[Source texts of formatted documents]
═══
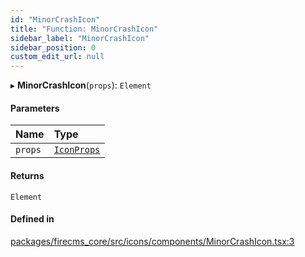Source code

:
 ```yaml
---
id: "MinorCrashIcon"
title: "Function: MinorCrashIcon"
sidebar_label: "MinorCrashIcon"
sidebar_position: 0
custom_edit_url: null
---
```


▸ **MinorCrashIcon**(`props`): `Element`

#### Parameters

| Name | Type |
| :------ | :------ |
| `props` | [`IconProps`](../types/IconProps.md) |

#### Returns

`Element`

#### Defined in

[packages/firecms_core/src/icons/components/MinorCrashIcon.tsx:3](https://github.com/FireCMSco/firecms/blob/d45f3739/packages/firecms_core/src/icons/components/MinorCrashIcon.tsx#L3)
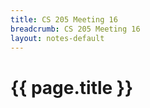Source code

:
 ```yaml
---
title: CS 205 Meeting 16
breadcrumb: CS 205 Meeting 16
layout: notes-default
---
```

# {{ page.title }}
═══
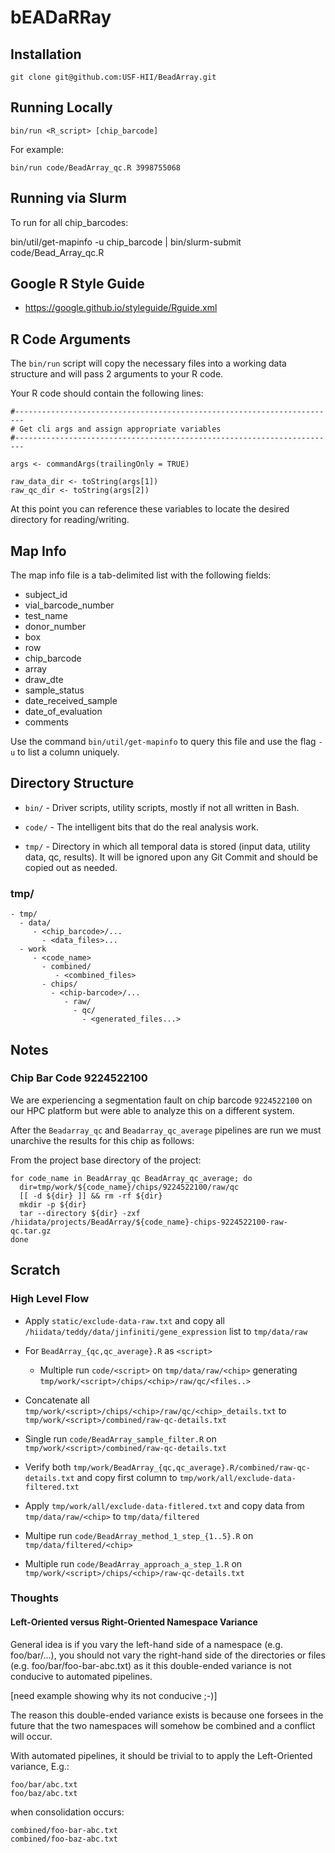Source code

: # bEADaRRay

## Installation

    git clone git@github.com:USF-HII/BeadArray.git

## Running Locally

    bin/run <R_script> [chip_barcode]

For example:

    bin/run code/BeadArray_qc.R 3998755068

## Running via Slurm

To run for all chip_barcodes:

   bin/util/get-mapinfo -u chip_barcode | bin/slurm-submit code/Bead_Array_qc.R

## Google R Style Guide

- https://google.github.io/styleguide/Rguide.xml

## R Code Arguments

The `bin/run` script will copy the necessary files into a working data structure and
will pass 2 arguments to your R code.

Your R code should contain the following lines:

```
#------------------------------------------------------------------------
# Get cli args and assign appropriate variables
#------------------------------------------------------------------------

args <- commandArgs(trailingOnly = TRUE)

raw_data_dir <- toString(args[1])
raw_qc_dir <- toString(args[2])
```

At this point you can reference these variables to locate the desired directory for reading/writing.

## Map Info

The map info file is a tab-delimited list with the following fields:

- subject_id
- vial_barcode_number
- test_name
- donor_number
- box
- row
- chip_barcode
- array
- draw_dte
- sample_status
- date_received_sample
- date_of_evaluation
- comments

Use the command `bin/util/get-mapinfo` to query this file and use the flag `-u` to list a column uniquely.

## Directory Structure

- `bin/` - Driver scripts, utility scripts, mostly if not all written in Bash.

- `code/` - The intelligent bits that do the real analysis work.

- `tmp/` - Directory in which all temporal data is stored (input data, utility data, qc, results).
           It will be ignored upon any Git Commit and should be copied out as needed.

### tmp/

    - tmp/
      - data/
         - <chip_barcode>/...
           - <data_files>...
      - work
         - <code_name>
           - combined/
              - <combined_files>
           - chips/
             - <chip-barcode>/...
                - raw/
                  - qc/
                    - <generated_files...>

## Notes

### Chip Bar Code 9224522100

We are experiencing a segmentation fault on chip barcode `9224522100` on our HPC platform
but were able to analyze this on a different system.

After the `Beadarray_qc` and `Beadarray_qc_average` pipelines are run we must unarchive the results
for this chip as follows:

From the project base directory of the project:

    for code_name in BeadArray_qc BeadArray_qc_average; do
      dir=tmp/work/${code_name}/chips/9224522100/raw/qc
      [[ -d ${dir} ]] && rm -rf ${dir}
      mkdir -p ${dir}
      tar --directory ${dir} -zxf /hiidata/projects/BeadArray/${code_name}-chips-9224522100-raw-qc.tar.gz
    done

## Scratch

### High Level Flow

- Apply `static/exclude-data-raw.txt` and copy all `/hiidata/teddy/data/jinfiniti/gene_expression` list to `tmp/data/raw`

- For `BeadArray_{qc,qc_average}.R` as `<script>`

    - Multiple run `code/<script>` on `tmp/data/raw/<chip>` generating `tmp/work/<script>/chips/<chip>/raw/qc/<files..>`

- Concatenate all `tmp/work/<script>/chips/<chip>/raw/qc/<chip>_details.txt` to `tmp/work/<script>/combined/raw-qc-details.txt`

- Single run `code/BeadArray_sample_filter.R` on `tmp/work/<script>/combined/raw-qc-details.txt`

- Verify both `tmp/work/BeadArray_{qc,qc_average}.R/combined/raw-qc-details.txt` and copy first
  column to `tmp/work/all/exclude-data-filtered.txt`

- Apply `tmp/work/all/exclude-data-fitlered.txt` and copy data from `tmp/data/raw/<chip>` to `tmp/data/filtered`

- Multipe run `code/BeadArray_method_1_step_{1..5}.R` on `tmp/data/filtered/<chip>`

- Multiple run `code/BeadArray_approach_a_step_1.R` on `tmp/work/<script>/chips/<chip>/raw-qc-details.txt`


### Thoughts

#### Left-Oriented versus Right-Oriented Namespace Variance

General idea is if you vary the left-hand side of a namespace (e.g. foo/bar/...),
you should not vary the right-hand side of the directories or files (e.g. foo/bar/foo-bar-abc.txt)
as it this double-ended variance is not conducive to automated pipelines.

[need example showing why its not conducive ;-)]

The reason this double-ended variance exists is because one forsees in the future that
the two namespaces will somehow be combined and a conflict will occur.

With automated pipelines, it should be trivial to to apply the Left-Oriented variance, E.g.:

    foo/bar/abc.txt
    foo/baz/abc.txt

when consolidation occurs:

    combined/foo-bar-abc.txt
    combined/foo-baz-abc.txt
═══
Say how many lines in the entries contain the string "that". Nothing else belongs in the reply.

2